A preclinical anxiolytic profile of the pyrimidinylpiperazinyl imide compound Wy‐47,846, is presented. In an effort to achieve an orally active, nonbenzodiazepine anxiolytic agent, the compound Wy‐47,846 was synthesized and examined in various preclinical neurochemical, psychopharmacological and neurophysiological tests. Wy‐47,846 displayed high affinity at the 5‐HT‐1A receptor binding site (Ki = 16.7 nM) and had weak‐to‐modest affinities for D‐2 and 5‐HT‐2 receptors. Wy‐47,846 also was effective in binding to the 5‐HT‐1A site in ex vivo receptor binding studies, but did not alter D‐2 binding under these conditions.

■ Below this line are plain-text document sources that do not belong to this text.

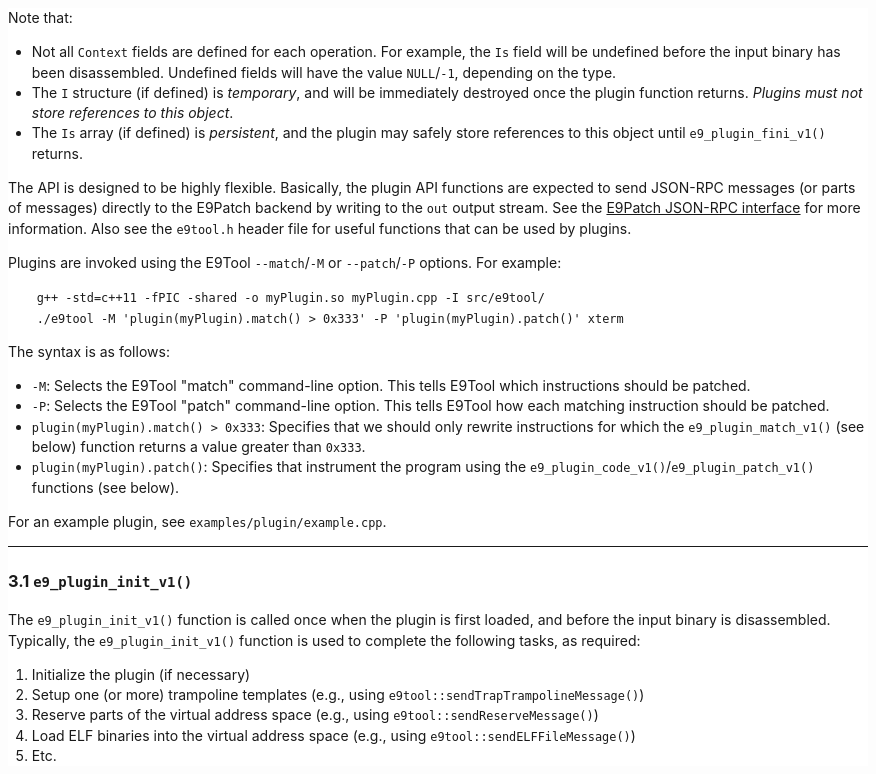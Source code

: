 Note that:

* Not all `Context` fields are defined for each operation.
  For example, the `Is` field will be undefined before the input binary has
  been disassembled.
  Undefined fields will have the value `NULL`/`-1`, depending on the type.
* The `I` structure (if defined) is *temporary*, and will be immediately
  destroyed once the plugin function returns.
  *Plugins must not store references to this object*.
* The `Is` array (if defined) is *persistent*, and the plugin may safely store
  references to this object until `e9_plugin_fini_v1()` returns.

The API is designed to be highly flexible.  Basically, the plugin API
functions are expected to send JSON-RPC messages (or parts of messages)
directly to the E9Patch backend by writing to the `out` output stream.
See the [E9Patch JSON-RPC interface](#json-rpc-interface) for more
information.
Also see the `e9tool.h` header file for useful functions that can be used by
plugins.

Plugins are invoked using the E9Tool `--match`/`-M` or `--patch`/`-P`
options.
For example:

        g++ -std=c++11 -fPIC -shared -o myPlugin.so myPlugin.cpp -I src/e9tool/
        ./e9tool -M 'plugin(myPlugin).match() > 0x333' -P 'plugin(myPlugin).patch()' xterm

The syntax is as follows:

* `-M`: Selects the E9Tool "match" command-line option.
  This tells E9Tool which instructions should be patched.
* `-P`: Selects the E9Tool "patch" command-line option.
  This tells E9Tool how each matching instruction should be patched.
* `plugin(myPlugin).match() > 0x333`: Specifies that we should only rewrite
  instructions for which the `e9_plugin_match_v1()` (see below)
  function returns a value greater than `0x333`.
* `plugin(myPlugin).patch()`: Specifies that instrument the program using the
  `e9_plugin_code_v1()`/`e9_plugin_patch_v1()` functions (see below).

For an example plugin, see `examples/plugin/example.cpp`.

---
### <a id="init-func">3.1 `e9_plugin_init_v1()`</a>

The `e9_plugin_init_v1()` function is called once when the plugin is first
loaded, and before the input binary is disassembled.
Typically, the `e9_plugin_init_v1()` function is used to complete the
following tasks, as required:

1. Initialize the plugin (if necessary)
2. Setup one (or more) trampoline templates
   (e.g., using `e9tool::sendTrapTrampolineMessage()`)
3. Reserve parts of the virtual address space
   (e.g., using `e9tool::sendReserveMessage()`)
4. Load ELF binaries into the virtual address space
   (e.g., using `e9tool::sendELFFileMessage()`)
5. Etc.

Wy‐47,846 was also weak to inactive at displacing adrenergic (alpha‐1, alpha‐2, and beta), cholinergic, histamine H‐1, opiate, and benzodiazepine receptor radioligands from their respective binding sites. Wy‐47,846 reduced 5‐HT‐2 receptor binding following subacute (3 week) treatment. In both shelf‐jump and discrete trial conditioned avoidance tests, Wy‐47,846 reduced avoidance responding while increasing escape responses. No sedative effects were noted at behaviorally active doses. Like other nonbenzodiazepine anxiolytics, Wy‐47,846 also did not release the suppression of punished responding in shock‐suppressed drinking nor in Geller‐Seifter conflict experiments. Wy‐47,846 also potently inhibited serotonergic neuronal activity in the dorsal raphe nucleus, suggesting agonist activity at the 5‐HT‐1A receptor and increased noradrenergic neuronal activity in the locus coeruleus by an unknown mechanism. These findings support the characterization of Wy‐47,846 as a nonbenzodiazepine anxiolytic agent.